> [Work request]: Pull every line with "boot" from the data below and copy it.
....
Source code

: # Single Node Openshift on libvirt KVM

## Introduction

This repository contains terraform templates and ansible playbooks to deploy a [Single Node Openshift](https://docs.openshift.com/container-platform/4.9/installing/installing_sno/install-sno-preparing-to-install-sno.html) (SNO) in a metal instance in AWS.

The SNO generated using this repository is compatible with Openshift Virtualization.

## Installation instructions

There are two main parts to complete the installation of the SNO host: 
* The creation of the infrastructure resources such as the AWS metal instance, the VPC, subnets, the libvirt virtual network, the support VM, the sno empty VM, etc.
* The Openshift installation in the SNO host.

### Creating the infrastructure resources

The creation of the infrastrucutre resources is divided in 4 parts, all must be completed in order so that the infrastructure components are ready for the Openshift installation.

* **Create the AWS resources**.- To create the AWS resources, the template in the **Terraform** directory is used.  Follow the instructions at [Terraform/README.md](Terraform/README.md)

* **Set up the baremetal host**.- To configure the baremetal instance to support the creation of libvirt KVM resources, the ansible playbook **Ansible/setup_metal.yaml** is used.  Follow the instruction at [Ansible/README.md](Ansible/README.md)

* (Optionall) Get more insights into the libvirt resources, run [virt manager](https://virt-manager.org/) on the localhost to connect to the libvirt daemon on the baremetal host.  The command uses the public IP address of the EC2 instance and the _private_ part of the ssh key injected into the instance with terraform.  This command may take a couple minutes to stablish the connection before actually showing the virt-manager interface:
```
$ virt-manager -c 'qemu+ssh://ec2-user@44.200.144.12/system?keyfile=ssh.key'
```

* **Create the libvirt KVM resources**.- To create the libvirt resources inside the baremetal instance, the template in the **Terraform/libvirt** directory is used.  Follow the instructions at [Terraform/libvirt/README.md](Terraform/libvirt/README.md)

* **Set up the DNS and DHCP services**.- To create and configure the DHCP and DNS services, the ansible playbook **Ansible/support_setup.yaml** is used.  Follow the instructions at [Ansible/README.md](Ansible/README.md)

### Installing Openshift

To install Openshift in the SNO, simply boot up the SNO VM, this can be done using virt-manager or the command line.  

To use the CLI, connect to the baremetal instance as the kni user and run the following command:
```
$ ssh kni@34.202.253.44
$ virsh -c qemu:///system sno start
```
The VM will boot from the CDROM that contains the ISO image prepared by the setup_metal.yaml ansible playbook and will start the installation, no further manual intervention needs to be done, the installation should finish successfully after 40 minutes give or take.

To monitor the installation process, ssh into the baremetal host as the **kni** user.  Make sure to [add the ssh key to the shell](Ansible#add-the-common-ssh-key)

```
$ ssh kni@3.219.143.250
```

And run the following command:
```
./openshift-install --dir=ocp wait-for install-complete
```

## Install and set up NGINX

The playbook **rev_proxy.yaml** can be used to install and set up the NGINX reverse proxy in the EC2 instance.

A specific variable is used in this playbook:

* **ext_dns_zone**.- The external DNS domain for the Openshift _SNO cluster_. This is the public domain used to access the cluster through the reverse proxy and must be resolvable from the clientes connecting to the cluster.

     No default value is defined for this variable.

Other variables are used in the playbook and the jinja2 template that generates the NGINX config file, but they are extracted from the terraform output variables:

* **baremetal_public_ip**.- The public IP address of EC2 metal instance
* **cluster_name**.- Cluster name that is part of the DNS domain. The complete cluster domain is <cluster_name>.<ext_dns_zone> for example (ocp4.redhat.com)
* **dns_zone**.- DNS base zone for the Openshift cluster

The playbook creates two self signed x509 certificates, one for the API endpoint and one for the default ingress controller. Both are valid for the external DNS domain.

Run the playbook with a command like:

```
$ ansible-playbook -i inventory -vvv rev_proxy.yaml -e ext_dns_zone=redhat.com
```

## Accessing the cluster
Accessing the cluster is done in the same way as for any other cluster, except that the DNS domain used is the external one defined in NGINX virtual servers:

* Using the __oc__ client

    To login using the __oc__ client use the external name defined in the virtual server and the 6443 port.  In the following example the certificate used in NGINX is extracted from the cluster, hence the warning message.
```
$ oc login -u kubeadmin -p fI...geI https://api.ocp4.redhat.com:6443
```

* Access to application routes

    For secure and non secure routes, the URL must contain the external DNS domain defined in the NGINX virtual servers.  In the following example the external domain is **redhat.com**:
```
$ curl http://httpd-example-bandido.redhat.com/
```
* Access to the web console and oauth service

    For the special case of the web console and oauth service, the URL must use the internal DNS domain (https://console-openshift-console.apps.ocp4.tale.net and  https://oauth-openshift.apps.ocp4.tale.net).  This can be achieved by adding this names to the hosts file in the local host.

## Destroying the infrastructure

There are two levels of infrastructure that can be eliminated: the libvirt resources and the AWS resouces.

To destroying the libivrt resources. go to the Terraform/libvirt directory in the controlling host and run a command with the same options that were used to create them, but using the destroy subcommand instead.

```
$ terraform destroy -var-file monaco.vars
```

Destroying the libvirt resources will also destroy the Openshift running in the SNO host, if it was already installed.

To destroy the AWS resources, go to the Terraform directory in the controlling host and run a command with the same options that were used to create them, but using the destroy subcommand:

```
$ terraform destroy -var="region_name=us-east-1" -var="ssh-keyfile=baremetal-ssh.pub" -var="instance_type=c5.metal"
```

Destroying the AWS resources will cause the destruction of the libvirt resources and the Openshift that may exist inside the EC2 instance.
....
> [Written answer]:
To install Openshift in the SNO, simply boot up the SNO VM, this can be done using virt-manager or the command line.  
The VM will boot from the CDROM that contains the ISO image prepared by the setup_metal.yaml ansible playbook and will start the installation, no further manual intervention needs to be done, the installation should finish successfully after 40 minutes give or take.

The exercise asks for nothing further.